L'employée de la SPA les laisse faire quelques secondes en souriant, avant d'ouvrir la cage et de prendre Roxy dans ses bras, pour la placer dans ceux de mon frère. Aussitôt, la chienne commence à essayer de lui grimper sur l'épaule, pour lui lécher l'oreille. Attendrie, je sors mon téléphone et les prends en photo, c'est vraiment trop mignon.

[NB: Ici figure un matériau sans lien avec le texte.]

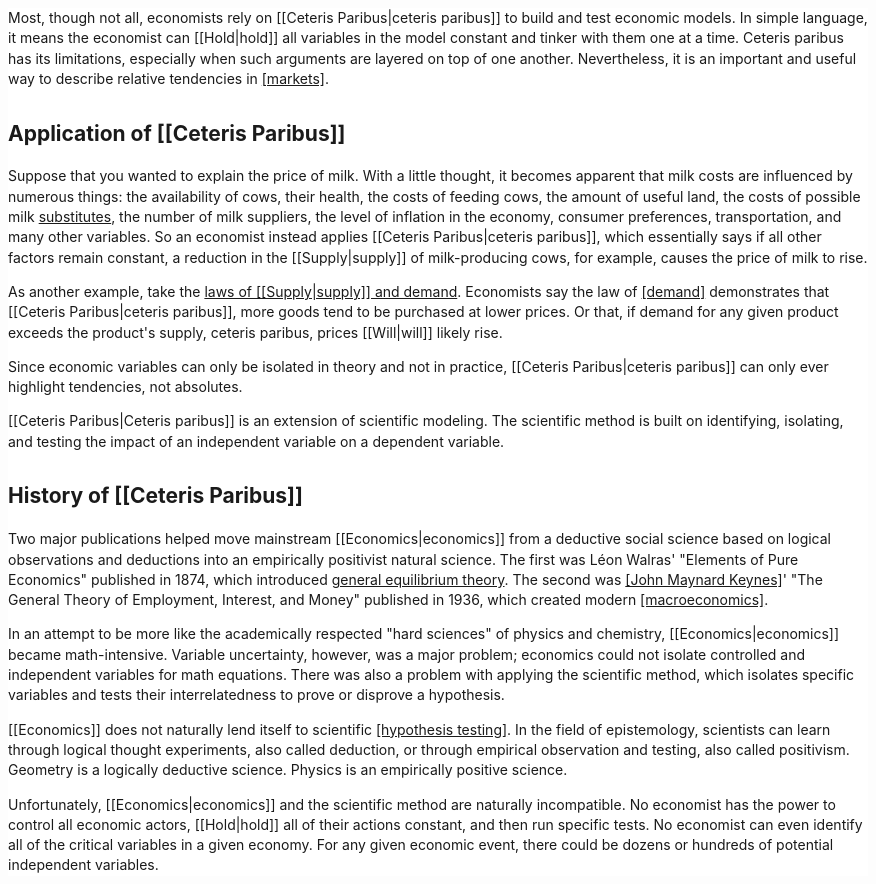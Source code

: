 Most, though not all, economists rely on [[Ceteris Paribus|ceteris paribus]] to build and test economic models. In simple language, it means the economist can [[Hold|hold]] all variables in the model constant and tinker with them one at a time. Ceteris paribus has its limitations, especially when such arguments are layered on top of one another. Nevertheless, it is an important and useful way to describe relative tendencies in [[markets]](https://www.investopedia.com/terms/m/market.asp).

## Application of [[Ceteris Paribus]]

Suppose that you wanted to explain the price of milk. With a little thought, it becomes apparent that milk costs are influenced by numerous things: the availability of cows, their health, the costs of feeding cows, the amount of useful land, the costs of possible milk [substitutes](https://www.investopedia.com/terms/s/substitute.asp), the number of milk suppliers, the level of inflation in the economy, consumer preferences, transportation, and many other variables. So an economist instead applies [[Ceteris Paribus|ceteris paribus]], which essentially says if all other factors remain constant, a reduction in the [[Supply|supply]] of milk-producing cows, for example, causes the price of milk to rise.

As another example, take the [laws of [[Supply|supply]] and demand](https://www.investopedia.com/terms/l/law-of-supply-demand.asp). Economists say the law of [[demand]](https://www.investopedia.com/terms/d/demand.asp) demonstrates that [[Ceteris Paribus|ceteris paribus]], more goods tend to be purchased at lower prices. Or that, if demand for any given product exceeds the product's supply, ceteris paribus, prices [[Will|will]] likely rise.

Since economic variables can only be isolated in theory and not in practice, [[Ceteris Paribus|ceteris paribus]] can only ever highlight tendencies, not absolutes.

[[Ceteris Paribus|Ceteris paribus]] is an extension of scientific modeling. The scientific method is built on identifying, isolating, and testing the impact of an independent variable on a dependent variable.

## History of [[Ceteris Paribus]]

Two major publications helped move mainstream [[Economics|economics]] from a deductive social science based on logical observations and deductions into an empirically positivist natural science. The first was Léon Walras' "Elements of Pure Economics" published in 1874, which introduced [general equilibrium theory](https://www.investopedia.com/terms/g/general-equilibrium-theory.asp). The second was [[John Maynard Keynes]](https://www.investopedia.com/terms/j/john_maynard_keynes.asp)' "The General Theory of Employment, Interest, and Money" published in 1936, which created modern [[macroeconomics]](https://www.investopedia.com/terms/m/[[Macroeconomics|macroeconomics]].asp).

In an attempt to be more like the academically respected "hard sciences" of physics and chemistry, [[Economics|economics]] became math-intensive. Variable uncertainty, however, was a major problem; economics could not isolate controlled and independent variables for math equations. There was also a problem with applying the scientific method, which isolates specific variables and tests their interrelatedness to prove or disprove a hypothesis.

[[Economics]] does not naturally lend itself to scientific [[hypothesis testing]](https://www.investopedia.com/terms/h/hypothesistesting.asp). In the field of epistemology, scientists can learn through logical thought experiments, also called deduction, or through empirical observation and testing, also called positivism. Geometry is a logically deductive science. Physics is an empirically positive science.

Unfortunately, [[Economics|economics]] and the scientific method are naturally incompatible. No economist has the power to control all economic actors, [[Hold|hold]] all of their actions constant, and then run specific tests. No economist can even identify all of the critical variables in a given economy. For any given economic event, there could be dozens or hundreds of potential independent variables.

Après être restés une bonne demi-heure là à jouer avec le chiot, nous regagnons l'accueil, où un jeune homme nous fournit laisse, croquettes, et papiers à remplir. Il présente des papiers à Louis, que celui-ci remplit et signe avec application, pendant que je garde Roxy dans mes bras. Celle-ci entreprend d'escalader mon épaule et commence à me lécher le menton. Mon cœur se liquéfie sur place et je lui donne  mon index, qu'elle commence à mordiller. Je souris et commence à lui parler, totalement gaga. Au bout de quelques secondes, je relève la tête et vois mon frère m'observé d'un air amusé. Gênée, je ris légèrement et lui tends son chien, qu'il attache en laisse, et nous sommes partis. Malgré sa petite taille, le chiot semble déjà tirer sur la laisse en essayant de courir. Je m'amuse à la voir sautiller pour tenter d'aller plus vite, mais mon frère, en tant que maître responsable, commence déjà à raccourcir la longueur de la laisse en lui lançant des « au pied! » d'une voix ferme. C'est plutôt drôle de voir mon frère faire preuve d'autorité, on dirait presque un père rabrouant sa fille. J'ai hâte de voir comment il agira avec ses propres enfants dans quelques années. Malgré moi, cette pensée me déstabilise quelque peu. Mon frère a vingt-et-un an, bientôt vingt-deux, et il semble volontaire pour une relation sérieuse. Donc oui, dans quelques années, il serait tout à fait vraisemblable de l'imaginer marié, et avec des enfants. Cependant, cette prise de conscience me donne un petit coup au moral. Il est bel et bien un adulte, à présent, et avant même d'avoir le temps de m'en rendre compte, j'aurai moi aussi un pied dans la vie active. L'appréhension s'immisce peu à peu en moi, enroulant ses doigts froids autour de ma gorge. Je n'ai pas envie que tout change, d'avoir des responsabilités, d'être seule. Je n'ai pas envie que mon insouciance m'échappe, pour faire place aux dures réalités de la vie. Je n'ai pas envie de laisser partir tous ces dimanches matins passés avec mes frères et sœurs, tous ces vendredis soirs au skatepark avec mes amis. Une sensation d'insécurité me gagne, et j'allonge le pas pour rattraper Louis et Roxy, glissant ma petite main dans celle de mon grand-frère. Peu importe ce qu'il se passera dans les années à venir, je sais que je pourrai toujours compter sur lui, et sur tous mes proches.